INPUT RECORDS:
================

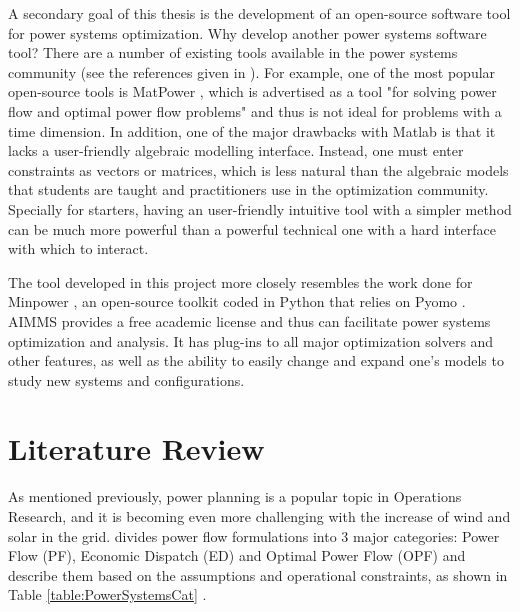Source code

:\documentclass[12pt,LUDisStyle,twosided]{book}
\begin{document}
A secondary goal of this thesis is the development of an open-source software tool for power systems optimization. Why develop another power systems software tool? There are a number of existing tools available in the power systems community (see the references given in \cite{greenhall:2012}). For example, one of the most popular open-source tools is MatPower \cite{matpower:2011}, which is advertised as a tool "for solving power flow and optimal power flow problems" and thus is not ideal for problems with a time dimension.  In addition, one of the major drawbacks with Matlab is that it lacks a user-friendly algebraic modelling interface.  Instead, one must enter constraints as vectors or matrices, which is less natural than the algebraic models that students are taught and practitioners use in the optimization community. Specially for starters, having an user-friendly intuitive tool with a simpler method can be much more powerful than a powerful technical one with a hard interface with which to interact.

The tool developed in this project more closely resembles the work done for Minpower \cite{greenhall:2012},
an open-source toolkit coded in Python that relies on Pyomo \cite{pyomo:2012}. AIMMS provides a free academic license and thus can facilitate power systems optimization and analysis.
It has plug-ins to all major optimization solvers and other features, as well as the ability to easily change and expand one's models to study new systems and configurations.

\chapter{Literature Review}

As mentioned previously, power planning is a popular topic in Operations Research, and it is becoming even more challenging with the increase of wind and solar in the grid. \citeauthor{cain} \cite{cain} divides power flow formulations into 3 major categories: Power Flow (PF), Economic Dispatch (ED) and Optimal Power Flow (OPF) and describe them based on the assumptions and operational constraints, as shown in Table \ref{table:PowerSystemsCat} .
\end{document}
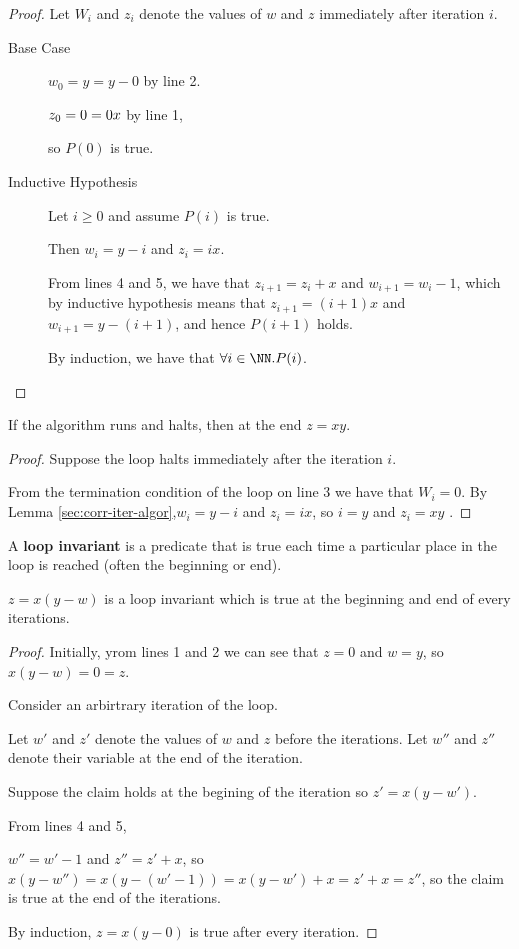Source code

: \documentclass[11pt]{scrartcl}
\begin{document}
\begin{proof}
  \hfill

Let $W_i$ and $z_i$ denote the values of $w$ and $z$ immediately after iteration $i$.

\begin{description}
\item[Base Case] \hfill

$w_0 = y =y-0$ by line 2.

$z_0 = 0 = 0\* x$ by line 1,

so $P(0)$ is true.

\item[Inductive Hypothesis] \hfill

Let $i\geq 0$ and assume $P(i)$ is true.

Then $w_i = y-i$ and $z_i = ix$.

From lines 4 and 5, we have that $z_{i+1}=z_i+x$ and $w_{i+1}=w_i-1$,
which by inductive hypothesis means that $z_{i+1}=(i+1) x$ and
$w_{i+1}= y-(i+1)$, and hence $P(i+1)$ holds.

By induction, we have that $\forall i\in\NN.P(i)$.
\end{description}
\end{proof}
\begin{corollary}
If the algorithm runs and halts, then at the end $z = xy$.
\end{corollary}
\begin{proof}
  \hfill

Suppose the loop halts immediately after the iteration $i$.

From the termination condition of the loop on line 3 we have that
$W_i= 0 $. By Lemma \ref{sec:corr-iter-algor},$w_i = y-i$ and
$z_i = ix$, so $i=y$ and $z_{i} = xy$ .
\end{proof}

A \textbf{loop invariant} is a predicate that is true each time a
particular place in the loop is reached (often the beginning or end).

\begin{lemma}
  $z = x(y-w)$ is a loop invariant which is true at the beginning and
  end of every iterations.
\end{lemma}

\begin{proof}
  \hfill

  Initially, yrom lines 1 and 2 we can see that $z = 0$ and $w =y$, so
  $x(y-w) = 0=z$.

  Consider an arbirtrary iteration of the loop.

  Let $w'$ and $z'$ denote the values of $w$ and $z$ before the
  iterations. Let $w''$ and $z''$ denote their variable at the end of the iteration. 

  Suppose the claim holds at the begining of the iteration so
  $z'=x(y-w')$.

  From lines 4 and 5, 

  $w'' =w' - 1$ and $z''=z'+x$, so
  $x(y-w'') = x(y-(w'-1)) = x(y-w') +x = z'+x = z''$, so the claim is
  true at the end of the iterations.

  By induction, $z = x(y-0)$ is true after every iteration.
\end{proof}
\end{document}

================

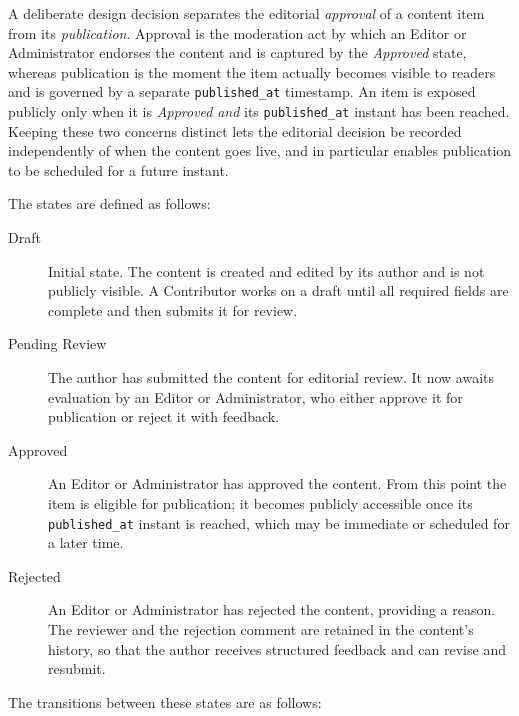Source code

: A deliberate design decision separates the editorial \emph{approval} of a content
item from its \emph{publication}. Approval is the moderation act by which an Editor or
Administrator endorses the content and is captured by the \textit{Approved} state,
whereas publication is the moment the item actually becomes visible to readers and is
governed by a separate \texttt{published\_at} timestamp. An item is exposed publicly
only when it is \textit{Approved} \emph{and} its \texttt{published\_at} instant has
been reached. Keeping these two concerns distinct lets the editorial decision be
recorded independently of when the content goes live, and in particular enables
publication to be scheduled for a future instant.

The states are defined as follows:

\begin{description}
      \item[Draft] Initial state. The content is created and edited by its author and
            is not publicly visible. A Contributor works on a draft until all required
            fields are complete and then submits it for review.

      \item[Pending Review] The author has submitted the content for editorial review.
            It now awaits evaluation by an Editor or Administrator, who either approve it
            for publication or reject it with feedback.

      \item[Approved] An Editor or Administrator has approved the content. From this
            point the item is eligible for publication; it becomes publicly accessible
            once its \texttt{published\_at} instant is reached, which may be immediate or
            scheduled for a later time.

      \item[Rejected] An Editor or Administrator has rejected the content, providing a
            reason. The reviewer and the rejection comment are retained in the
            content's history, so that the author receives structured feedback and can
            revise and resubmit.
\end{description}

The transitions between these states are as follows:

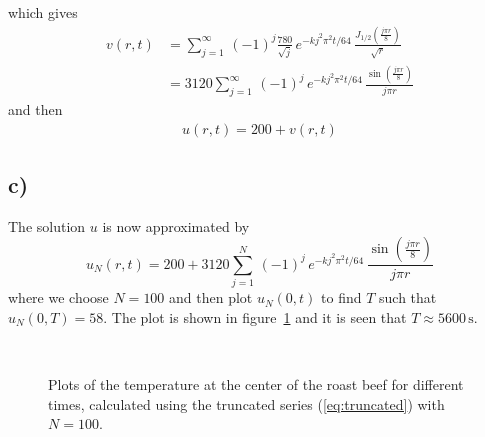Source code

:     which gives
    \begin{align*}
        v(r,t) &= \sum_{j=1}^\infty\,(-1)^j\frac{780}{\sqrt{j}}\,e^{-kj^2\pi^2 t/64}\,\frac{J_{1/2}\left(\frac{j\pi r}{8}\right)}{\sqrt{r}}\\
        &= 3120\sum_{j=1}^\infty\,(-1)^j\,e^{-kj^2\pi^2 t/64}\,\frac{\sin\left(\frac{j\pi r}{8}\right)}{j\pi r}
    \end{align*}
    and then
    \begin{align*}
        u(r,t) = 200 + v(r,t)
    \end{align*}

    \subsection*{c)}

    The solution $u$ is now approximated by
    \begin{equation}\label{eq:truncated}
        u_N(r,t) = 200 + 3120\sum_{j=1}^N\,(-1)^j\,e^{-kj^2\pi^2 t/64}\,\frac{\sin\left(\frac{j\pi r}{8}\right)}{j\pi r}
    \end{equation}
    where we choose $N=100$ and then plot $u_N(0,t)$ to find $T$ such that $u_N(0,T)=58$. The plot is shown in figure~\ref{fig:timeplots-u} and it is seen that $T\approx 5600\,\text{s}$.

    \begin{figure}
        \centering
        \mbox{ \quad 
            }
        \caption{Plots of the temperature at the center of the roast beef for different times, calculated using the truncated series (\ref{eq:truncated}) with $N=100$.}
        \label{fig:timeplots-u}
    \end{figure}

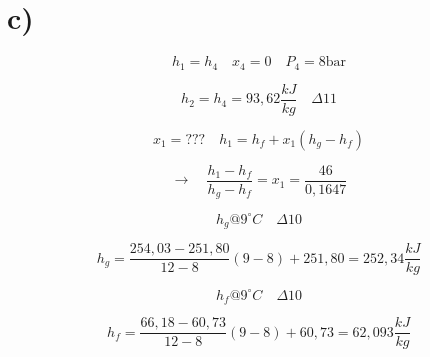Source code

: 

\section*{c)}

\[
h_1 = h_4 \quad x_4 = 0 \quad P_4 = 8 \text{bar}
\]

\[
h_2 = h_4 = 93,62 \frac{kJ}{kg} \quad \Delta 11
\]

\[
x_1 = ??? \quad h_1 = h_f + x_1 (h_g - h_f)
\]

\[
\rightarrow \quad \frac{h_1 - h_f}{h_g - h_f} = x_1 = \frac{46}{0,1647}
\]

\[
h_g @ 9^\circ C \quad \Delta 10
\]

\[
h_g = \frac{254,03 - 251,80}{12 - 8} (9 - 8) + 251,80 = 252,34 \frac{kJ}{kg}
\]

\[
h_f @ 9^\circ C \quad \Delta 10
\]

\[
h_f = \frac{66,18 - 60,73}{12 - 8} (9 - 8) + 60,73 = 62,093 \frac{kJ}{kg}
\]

================

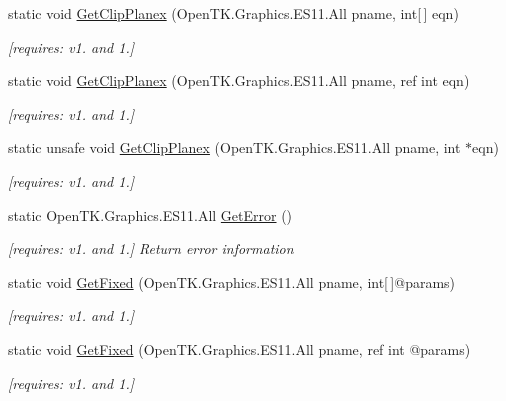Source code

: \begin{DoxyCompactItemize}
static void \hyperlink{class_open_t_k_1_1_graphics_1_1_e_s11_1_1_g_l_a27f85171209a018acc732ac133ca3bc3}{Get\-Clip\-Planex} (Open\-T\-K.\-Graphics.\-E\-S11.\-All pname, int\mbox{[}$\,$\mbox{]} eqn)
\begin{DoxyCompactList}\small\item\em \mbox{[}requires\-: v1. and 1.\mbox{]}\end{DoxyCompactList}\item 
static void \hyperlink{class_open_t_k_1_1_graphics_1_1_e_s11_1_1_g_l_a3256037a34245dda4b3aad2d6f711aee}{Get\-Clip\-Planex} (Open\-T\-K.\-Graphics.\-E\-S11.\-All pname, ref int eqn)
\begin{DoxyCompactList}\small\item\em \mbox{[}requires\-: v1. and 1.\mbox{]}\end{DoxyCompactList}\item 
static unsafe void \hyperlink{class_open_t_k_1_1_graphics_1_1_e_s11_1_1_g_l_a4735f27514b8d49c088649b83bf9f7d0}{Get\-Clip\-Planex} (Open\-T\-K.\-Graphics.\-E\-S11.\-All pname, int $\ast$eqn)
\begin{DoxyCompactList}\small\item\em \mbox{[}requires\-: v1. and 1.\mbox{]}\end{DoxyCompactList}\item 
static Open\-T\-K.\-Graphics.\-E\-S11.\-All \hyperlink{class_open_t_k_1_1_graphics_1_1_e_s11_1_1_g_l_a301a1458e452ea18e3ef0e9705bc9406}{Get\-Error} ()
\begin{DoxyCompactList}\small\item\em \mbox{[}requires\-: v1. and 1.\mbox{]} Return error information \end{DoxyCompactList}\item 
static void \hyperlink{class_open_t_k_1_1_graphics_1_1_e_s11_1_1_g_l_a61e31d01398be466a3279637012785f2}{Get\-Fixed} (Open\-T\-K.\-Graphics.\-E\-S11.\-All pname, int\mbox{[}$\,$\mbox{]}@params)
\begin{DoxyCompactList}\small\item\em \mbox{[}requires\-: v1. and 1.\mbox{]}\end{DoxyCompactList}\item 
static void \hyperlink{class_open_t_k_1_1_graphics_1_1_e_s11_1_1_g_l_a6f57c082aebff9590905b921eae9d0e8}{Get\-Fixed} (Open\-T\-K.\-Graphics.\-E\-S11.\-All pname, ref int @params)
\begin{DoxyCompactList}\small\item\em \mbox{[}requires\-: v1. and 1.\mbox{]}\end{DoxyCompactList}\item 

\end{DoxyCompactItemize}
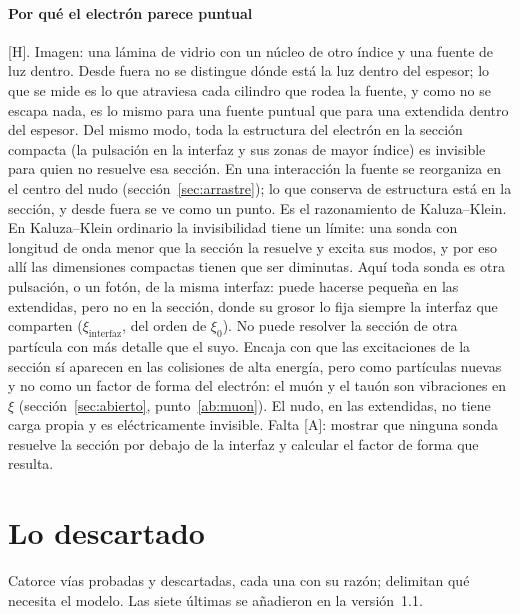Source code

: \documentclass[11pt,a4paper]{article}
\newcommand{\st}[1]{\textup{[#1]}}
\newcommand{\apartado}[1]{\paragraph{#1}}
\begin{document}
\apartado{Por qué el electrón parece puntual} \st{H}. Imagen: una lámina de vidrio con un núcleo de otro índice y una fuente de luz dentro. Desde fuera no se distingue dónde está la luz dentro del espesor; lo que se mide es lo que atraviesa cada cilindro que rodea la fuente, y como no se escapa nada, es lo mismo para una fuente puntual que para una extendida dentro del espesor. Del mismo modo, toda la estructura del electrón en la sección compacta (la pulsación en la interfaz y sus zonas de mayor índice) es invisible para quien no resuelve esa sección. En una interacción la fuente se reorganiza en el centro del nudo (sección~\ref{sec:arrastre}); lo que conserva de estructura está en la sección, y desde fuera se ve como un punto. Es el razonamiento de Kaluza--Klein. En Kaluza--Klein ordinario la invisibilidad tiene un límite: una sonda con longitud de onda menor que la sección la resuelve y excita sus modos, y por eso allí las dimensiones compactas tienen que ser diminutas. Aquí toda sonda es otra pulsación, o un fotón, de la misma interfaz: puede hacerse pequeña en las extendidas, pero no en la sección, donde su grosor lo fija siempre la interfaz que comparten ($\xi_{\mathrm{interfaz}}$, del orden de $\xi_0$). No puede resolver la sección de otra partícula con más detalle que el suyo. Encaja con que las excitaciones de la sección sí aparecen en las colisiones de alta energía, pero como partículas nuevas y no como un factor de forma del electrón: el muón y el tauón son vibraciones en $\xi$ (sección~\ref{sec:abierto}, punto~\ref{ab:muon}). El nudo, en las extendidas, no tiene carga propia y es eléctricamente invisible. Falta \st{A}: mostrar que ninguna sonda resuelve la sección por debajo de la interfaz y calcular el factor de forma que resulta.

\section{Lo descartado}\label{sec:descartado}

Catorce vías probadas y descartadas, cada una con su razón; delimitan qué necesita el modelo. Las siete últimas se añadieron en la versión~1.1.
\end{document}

================

EXERCISE GOAL: Taking the entries above, write out exactly each line from the one holding "y =y-0$ by line 2." to the one holding "0 $. By Lemma", both included, and stop there.

YOUR SOLUTION:
$w_0 = y =y-0$ by line 2.

$z_0 = 0 = 0\* x$ by line 1,

so $P(0)$ is true.

\item[Inductive Hypothesis] \hfill

Let $i\geq 0$ and assume $P(i)$ is true.

Then $w_i = y-i$ and $z_i = ix$.

From lines 4 and 5, we have that $z_{i+1}=z_i+x$ and $w_{i+1}=w_i-1$,
which by inductive hypothesis means that $z_{i+1}=(i+1) x$ and
$w_{i+1}= y-(i+1)$, and hence $P(i+1)$ holds.

By induction, we have that $\forall i\in\NN.P(i)$.
\end{description}
\end{proof}
\begin{corollary}
If the algorithm runs and halts, then at the end $z = xy$.
\end{corollary}
\begin{proof}
  \hfill

Suppose the loop halts immediately after the iteration $i$.

From the termination condition of the loop on line 3 we have that
$W_i= 0 $. By Lemma \ref{sec:corr-iter-algor},$w_i = y-i$ and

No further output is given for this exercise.